--- Supplied data Enclosed Below ---

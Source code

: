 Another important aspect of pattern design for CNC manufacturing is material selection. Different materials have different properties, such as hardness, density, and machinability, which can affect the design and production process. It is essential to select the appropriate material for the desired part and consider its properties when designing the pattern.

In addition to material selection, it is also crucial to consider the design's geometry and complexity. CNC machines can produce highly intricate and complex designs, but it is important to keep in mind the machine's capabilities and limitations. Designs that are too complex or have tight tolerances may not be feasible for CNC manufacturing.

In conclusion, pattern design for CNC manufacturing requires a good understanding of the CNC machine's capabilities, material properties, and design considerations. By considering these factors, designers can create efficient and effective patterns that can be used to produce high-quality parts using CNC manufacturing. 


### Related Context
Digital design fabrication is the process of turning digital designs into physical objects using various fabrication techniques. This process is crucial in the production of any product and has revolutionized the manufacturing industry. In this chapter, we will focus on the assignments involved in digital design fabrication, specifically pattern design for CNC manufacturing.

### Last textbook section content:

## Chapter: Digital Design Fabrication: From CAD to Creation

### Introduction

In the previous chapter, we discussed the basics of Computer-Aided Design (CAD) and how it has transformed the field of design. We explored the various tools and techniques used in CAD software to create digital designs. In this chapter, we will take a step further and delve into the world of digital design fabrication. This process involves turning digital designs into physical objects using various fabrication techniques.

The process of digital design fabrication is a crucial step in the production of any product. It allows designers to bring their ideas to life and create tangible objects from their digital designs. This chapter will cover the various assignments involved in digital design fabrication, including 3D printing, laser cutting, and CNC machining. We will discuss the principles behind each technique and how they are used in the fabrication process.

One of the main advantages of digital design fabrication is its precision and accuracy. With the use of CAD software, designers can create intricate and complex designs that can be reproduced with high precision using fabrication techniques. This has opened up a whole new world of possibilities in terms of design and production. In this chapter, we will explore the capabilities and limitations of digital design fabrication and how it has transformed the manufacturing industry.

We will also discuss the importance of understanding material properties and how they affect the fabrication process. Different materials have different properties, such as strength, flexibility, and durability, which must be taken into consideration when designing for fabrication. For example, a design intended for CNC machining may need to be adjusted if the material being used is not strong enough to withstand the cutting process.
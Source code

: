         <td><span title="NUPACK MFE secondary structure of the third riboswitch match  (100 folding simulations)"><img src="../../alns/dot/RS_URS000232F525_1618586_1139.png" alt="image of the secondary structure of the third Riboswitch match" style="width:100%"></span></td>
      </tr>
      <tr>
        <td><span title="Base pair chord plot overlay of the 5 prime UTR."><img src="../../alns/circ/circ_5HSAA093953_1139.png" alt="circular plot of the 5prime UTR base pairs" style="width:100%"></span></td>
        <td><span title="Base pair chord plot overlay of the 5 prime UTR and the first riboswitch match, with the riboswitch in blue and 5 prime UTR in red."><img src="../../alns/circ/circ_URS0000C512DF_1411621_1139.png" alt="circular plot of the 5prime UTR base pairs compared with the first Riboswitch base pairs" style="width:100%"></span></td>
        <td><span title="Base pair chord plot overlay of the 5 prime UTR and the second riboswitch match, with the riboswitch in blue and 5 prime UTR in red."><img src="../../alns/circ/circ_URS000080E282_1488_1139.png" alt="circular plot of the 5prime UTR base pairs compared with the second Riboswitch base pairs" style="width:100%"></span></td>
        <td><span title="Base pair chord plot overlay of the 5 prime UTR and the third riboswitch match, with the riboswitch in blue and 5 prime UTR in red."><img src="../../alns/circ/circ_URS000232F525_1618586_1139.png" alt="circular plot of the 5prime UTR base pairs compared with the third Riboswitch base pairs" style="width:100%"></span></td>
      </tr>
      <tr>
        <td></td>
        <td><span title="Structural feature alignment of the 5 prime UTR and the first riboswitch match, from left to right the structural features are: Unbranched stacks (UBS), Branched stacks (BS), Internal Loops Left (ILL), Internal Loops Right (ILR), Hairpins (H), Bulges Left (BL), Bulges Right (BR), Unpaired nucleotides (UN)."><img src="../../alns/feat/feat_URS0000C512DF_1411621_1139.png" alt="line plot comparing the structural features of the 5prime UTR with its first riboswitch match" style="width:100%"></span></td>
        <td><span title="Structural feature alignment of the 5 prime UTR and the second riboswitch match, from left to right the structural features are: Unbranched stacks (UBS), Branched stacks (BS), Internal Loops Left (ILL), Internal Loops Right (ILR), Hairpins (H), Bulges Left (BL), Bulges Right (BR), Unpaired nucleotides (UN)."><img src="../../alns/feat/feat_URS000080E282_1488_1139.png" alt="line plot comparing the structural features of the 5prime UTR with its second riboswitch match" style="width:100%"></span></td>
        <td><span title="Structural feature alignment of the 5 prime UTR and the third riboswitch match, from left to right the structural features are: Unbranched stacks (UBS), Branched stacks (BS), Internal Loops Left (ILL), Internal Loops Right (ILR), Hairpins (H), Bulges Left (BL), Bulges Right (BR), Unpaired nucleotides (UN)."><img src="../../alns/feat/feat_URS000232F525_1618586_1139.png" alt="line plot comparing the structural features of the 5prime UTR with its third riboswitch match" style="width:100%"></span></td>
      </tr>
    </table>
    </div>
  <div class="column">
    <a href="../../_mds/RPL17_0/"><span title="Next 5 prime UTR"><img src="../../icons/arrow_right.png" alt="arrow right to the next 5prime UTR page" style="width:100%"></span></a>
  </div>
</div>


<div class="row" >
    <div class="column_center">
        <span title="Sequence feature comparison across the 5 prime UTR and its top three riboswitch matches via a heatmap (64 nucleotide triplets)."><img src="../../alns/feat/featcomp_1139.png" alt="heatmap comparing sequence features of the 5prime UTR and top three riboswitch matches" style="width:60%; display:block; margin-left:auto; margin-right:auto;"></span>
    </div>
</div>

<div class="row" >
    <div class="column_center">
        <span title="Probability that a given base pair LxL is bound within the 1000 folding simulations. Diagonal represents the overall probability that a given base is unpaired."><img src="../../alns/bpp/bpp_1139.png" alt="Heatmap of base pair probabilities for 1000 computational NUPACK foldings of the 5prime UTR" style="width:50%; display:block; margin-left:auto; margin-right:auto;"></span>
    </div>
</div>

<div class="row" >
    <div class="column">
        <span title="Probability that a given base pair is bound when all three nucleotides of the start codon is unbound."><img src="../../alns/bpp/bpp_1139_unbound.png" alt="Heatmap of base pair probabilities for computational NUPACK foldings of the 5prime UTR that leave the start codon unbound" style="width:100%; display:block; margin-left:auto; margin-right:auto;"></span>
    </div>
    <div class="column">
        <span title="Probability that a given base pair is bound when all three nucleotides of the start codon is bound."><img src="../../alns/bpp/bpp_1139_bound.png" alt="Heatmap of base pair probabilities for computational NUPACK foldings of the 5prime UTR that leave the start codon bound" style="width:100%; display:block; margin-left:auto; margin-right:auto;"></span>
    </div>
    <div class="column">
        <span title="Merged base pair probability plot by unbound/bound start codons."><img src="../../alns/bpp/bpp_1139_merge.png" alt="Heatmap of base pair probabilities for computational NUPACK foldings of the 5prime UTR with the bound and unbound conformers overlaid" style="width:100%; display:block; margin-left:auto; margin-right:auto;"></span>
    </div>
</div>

--- End of Enclosed Supplied data ---

_Try it_. Everything above, from first entry to last, must be reproduced exactly.

_Expected answer_.
Source code

: Another important aspect of pattern design for CNC manufacturing is material selection. Different materials have different properties, such as hardness, density, and machinability, which can affect the design and production process. It is essential to select the appropriate material for the desired part and consider its properties when designing the pattern.

In addition to material selection, it is also crucial to consider the design's geometry and complexity. CNC machines can produce highly intricate and complex designs, but it is important to keep in mind the machine's capabilities and limitations. Designs that are too complex or have tight tolerances may not be feasible for CNC manufacturing.

In conclusion, pattern design for CNC manufacturing requires a good understanding of the CNC machine's capabilities, material properties, and design considerations. By considering these factors, designers can create efficient and effective patterns that can be used to produce high-quality parts using CNC manufacturing. 


### Related Context
Digital design fabrication is the process of turning digital designs into physical objects using various fabrication techniques. This process is crucial in the production of any product and has revolutionized the manufacturing industry. In this chapter, we will focus on the assignments involved in digital design fabrication, specifically pattern design for CNC manufacturing.

### Last textbook section content:

## Chapter: Digital Design Fabrication: From CAD to Creation

### Introduction

In the previous chapter, we discussed the basics of Computer-Aided Design (CAD) and how it has transformed the field of design. We explored the various tools and techniques used in CAD software to create digital designs. In this chapter, we will take a step further and delve into the world of digital design fabrication. This process involves turning digital designs into physical objects using various fabrication techniques.

The process of digital design fabrication is a crucial step in the production of any product. It allows designers to bring their ideas to life and create tangible objects from their digital designs. This chapter will cover the various assignments involved in digital design fabrication, including 3D printing, laser cutting, and CNC machining. We will discuss the principles behind each technique and how they are used in the fabrication process.

One of the main advantages of digital design fabrication is its precision and accuracy. With the use of CAD software, designers can create intricate and complex designs that can be reproduced with high precision using fabrication techniques. This has opened up a whole new world of possibilities in terms of design and production. In this chapter, we will explore the capabilities and limitations of digital design fabrication and how it has transformed the manufacturing industry.

We will also discuss the importance of understanding material properties and how they affect the fabrication process. Different materials have different properties, such as strength, flexibility, and durability, which must be taken into consideration when designing for fabrication. For example, a design intended for CNC machining may need to be adjusted if the material being used is not strong enough to withstand the cutting process.
Source code

:         <td><span title="NUPACK MFE secondary structure of the third riboswitch match  (100 folding simulations)"><img src="../../alns/dot/RS_URS000232F525_1618586_1139.png" alt="image of the secondary structure of the third Riboswitch match" style="width:100%"></span></td>
      </tr>
      <tr>
        <td><span title="Base pair chord plot overlay of the 5 prime UTR."><img src="../../alns/circ/circ_5HSAA093953_1139.png" alt="circular plot of the 5prime UTR base pairs" style="width:100%"></span></td>
        <td><span title="Base pair chord plot overlay of the 5 prime UTR and the first riboswitch match, with the riboswitch in blue and 5 prime UTR in red."><img src="../../alns/circ/circ_URS0000C512DF_1411621_1139.png" alt="circular plot of the 5prime UTR base pairs compared with the first Riboswitch base pairs" style="width:100%"></span></td>
        <td><span title="Base pair chord plot overlay of the 5 prime UTR and the second riboswitch match, with the riboswitch in blue and 5 prime UTR in red."><img src="../../alns/circ/circ_URS000080E282_1488_1139.png" alt="circular plot of the 5prime UTR base pairs compared with the second Riboswitch base pairs" style="width:100%"></span></td>
        <td><span title="Base pair chord plot overlay of the 5 prime UTR and the third riboswitch match, with the riboswitch in blue and 5 prime UTR in red."><img src="../../alns/circ/circ_URS000232F525_1618586_1139.png" alt="circular plot of the 5prime UTR base pairs compared with the third Riboswitch base pairs" style="width:100%"></span></td>
      </tr>
      <tr>
        <td></td>
        <td><span title="Structural feature alignment of the 5 prime UTR and the first riboswitch match, from left to right the structural features are: Unbranched stacks (UBS), Branched stacks (BS), Internal Loops Left (ILL), Internal Loops Right (ILR), Hairpins (H), Bulges Left (BL), Bulges Right (BR), Unpaired nucleotides (UN)."><img src="../../alns/feat/feat_URS0000C512DF_1411621_1139.png" alt="line plot comparing the structural features of the 5prime UTR with its first riboswitch match" style="width:100%"></span></td>
        <td><span title="Structural feature alignment of the 5 prime UTR and the second riboswitch match, from left to right the structural features are: Unbranched stacks (UBS), Branched stacks (BS), Internal Loops Left (ILL), Internal Loops Right (ILR), Hairpins (H), Bulges Left (BL), Bulges Right (BR), Unpaired nucleotides (UN)."><img src="../../alns/feat/feat_URS000080E282_1488_1139.png" alt="line plot comparing the structural features of the 5prime UTR with its second riboswitch match" style="width:100%"></span></td>
        <td><span title="Structural feature alignment of the 5 prime UTR and the third riboswitch match, from left to right the structural features are: Unbranched stacks (UBS), Branched stacks (BS), Internal Loops Left (ILL), Internal Loops Right (ILR), Hairpins (H), Bulges Left (BL), Bulges Right (BR), Unpaired nucleotides (UN)."><img src="../../alns/feat/feat_URS000232F525_1618586_1139.png" alt="line plot comparing the structural features of the 5prime UTR with its third riboswitch match" style="width:100%"></span></td>
      </tr>
    </table>
    </div>
  <div class="column">
    <a href="../../_mds/RPL17_0/"><span title="Next 5 prime UTR"><img src="../../icons/arrow_right.png" alt="arrow right to the next 5prime UTR page" style="width:100%"></span></a>
  </div>
</div>


<div class="row" >
    <div class="column_center">
        <span title="Sequence feature comparison across the 5 prime UTR and its top three riboswitch matches via a heatmap (64 nucleotide triplets)."><img src="../../alns/feat/featcomp_1139.png" alt="heatmap comparing sequence features of the 5prime UTR and top three riboswitch matches" style="width:60%; display:block; margin-left:auto; margin-right:auto;"></span>
    </div>
</div>

<div class="row" >
    <div class="column_center">
        <span title="Probability that a given base pair LxL is bound within the 1000 folding simulations. Diagonal represents the overall probability that a given base is unpaired."><img src="../../alns/bpp/bpp_1139.png" alt="Heatmap of base pair probabilities for 1000 computational NUPACK foldings of the 5prime UTR" style="width:50%; display:block; margin-left:auto; margin-right:auto;"></span>
    </div>
</div>

<div class="row" >
    <div class="column">
        <span title="Probability that a given base pair is bound when all three nucleotides of the start codon is unbound."><img src="../../alns/bpp/bpp_1139_unbound.png" alt="Heatmap of base pair probabilities for computational NUPACK foldings of the 5prime UTR that leave the start codon unbound" style="width:100%; display:block; margin-left:auto; margin-right:auto;"></span>
    </div>
    <div class="column">
        <span title="Probability that a given base pair is bound when all three nucleotides of the start codon is bound."><img src="../../alns/bpp/bpp_1139_bound.png" alt="Heatmap of base pair probabilities for computational NUPACK foldings of the 5prime UTR that leave the start codon bound" style="width:100%; display:block; margin-left:auto; margin-right:auto;"></span>
    </div>
    <div class="column">
        <span title="Merged base pair probability plot by unbound/bound start codons."><img src="../../alns/bpp/bpp_1139_merge.png" alt="Heatmap of base pair probabilities for computational NUPACK foldings of the 5prime UTR with the bound and unbound conformers overlaid" style="width:100%; display:block; margin-left:auto; margin-right:auto;"></span>
    </div>
</div>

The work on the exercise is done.